Neben Computervernetzung wurde damals an Bildtelefonie, Datenübertragung und
Sprachdienste gedacht, die alle auf der gleichen Technologie aufsetzen sollten.
Von diesen Anwendungen sind heutzutage nahezu ausschliesslich Telefonie und
Computervernetzung relevant, die anderen konnten sich am Markt nicht
durchsetzen.
ISDN hat gegenüber der analogen Telefonleitung folgende Vorteile:
- Es können mehrere Rufnummern vergeben werden, die zu einem Anschluss
gehören.
- Es können leichter bestimmte Endnummern für bestimmte Geräte (Computer, Fax
...) vergeben werden.
- Anrufweiterleitungen z.B. auf Handys sind problemlos möglich.
- Der Verbindungsaufbau ist wesentlich schneller - dies ist vor allem für
Computerverbindungen interessant.
- Konferenzschaltungen sind einfacher möglich.
- Ist der gewünschte Gesprächsteilnehmer nicht erreichbar, weil die Leitung
besetzt ist, dann kann ein automatischer Rückruf veranlasst werden, d.h. nach
Beenden des laufenden Geprächs ruft das Telefon automatisch denjenigen an, der
vergeblich versucht hatte, den Teilnehmer zu erreichen.
- Für Computervernetzung bietet ISDN eine Übertragungsrate von bis zu 128
Kbit/s, während die besten Modems auf 56 Kbit/s kommen.

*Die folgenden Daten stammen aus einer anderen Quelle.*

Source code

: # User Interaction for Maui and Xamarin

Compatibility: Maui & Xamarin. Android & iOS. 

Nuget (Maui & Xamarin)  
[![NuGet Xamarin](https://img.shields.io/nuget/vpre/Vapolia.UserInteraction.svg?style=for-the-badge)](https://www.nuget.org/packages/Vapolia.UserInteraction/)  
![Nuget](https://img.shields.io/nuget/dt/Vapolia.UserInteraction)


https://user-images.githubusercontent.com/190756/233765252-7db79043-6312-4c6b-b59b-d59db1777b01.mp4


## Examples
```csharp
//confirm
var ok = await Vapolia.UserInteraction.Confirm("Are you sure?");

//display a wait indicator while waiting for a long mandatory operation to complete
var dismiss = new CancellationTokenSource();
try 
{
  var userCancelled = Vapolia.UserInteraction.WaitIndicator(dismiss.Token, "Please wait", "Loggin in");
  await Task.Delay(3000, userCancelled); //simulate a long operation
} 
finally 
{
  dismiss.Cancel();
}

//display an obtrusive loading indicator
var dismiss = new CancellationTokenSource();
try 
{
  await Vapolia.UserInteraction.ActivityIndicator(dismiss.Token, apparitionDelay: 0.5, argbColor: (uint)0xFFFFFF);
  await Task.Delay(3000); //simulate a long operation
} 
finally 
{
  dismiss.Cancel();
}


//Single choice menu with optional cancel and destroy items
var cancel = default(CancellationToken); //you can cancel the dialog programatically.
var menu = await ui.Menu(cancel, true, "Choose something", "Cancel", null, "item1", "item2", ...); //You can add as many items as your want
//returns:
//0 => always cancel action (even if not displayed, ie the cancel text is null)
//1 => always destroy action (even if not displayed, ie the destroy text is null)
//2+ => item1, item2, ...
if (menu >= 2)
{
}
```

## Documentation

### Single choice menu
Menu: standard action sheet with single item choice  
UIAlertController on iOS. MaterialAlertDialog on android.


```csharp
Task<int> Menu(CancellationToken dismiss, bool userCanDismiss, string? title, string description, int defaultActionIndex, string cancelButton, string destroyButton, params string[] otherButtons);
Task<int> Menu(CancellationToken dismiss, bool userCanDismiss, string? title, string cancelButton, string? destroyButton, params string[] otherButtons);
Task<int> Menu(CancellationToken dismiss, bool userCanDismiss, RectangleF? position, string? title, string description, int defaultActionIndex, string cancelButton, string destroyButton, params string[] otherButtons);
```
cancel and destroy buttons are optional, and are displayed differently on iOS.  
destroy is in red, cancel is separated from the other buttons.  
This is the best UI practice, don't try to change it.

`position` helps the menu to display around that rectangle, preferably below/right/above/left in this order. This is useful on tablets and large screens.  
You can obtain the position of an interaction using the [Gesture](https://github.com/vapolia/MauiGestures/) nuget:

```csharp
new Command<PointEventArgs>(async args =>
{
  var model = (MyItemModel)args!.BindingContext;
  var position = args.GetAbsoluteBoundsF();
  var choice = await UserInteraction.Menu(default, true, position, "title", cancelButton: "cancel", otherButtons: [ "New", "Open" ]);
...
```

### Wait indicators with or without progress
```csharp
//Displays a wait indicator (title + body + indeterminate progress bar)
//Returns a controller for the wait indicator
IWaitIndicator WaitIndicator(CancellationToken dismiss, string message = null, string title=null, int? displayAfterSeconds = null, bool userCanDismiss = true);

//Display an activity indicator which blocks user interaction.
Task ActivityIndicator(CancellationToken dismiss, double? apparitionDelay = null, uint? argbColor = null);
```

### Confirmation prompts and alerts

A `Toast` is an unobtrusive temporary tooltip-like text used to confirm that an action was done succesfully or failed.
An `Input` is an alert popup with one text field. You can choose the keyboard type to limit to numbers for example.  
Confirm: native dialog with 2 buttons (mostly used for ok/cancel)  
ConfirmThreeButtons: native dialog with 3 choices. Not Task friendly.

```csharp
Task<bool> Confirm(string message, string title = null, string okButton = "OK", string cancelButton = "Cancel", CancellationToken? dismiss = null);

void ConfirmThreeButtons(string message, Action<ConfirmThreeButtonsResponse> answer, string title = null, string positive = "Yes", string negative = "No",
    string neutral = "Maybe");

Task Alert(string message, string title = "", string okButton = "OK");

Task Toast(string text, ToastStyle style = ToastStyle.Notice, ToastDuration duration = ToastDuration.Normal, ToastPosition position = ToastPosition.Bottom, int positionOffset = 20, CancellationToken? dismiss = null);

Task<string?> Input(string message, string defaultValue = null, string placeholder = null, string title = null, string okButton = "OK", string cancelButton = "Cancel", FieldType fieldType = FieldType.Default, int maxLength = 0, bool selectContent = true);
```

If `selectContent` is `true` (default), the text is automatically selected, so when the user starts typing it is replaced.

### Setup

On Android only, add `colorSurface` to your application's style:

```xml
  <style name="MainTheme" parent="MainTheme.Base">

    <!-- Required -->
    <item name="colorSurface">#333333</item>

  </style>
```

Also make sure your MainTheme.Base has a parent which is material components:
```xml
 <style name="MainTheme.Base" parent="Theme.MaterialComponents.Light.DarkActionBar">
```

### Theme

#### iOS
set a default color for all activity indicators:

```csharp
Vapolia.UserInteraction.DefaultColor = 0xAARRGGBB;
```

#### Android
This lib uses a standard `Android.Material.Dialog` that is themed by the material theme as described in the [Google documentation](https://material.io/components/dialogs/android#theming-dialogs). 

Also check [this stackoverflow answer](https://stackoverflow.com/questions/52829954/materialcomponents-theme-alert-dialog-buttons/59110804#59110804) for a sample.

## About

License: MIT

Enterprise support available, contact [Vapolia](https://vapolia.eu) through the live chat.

Da ISDN eine rein digitale Verbindungstechnik ist, kommen an den Endpunkten
keine Modems, sondern sogenannte Netzabschlussgeräte (NTBA) zum Einsatz. Ihre
Aufgabe ist es unter anderem, den Anschluss von mehreren Endgeräten an eine
ISDN-Leitung zu ermöglichen.
ISDN-Verbindungen weden über den S0-Bus (sprich: S-Null-Bus; die Leitung, an
die ISDN-Endgeräte direkt angeschlossen werden können) geführt. Zu diesem
gehören zwei B-Kanäle, die jeweils 64 Kbit/s Bandbreite haben und für den
Datentransport reserviert sind und ein D-Kanal (16 Kbit/s), der für die
Steuersignale des Protokolls reserviert und ständig aktiv ist. An einen S0-Bus
dürfen maximal 12 Anschlussdosen, 8 Endgeräte und davon maximal 4 Telefone
angeschlossen werden.
Die Zukunft von ISDN ist ein wenig unklar. Zwar ist es inzwischen sehr weit
verbreitet, Versionen mit höherer Bandbreite sind jedoch nicht vorgesehen - und
für die Vernetzung von Rechnern gibt es inzwischen schnellere Alternativen.
Weiterführende Links
"Peters ISDN Seiten". Software, Informationen zu ISDN. Etwas unübersichtlich,
aber viele Infos (Deutsch):
http://home.t-online.de/home/Peter.Zwosta/
European Telecommunications Standards Institute. Die Webseite bietet recht
technische Informationen zu diversen Standards, darunter ISDN. (Englisch):
http://www.etsi.org/
Fragen und Antworten
Kann ich mein altes Telefon weiterverwenden, wenn ich auf einen
ISDN-Telefonanschluss umstelle?
Ja, es wird ein Konverter installiert, der analoge Ausgänge für die
handelsüblichen Telefone bereitstellt. Auch Faxgeräte können daran
angeschlossen werden.
Was ist CAPI? Es wird immer im Zusammenhang mit ISDN erwähnt.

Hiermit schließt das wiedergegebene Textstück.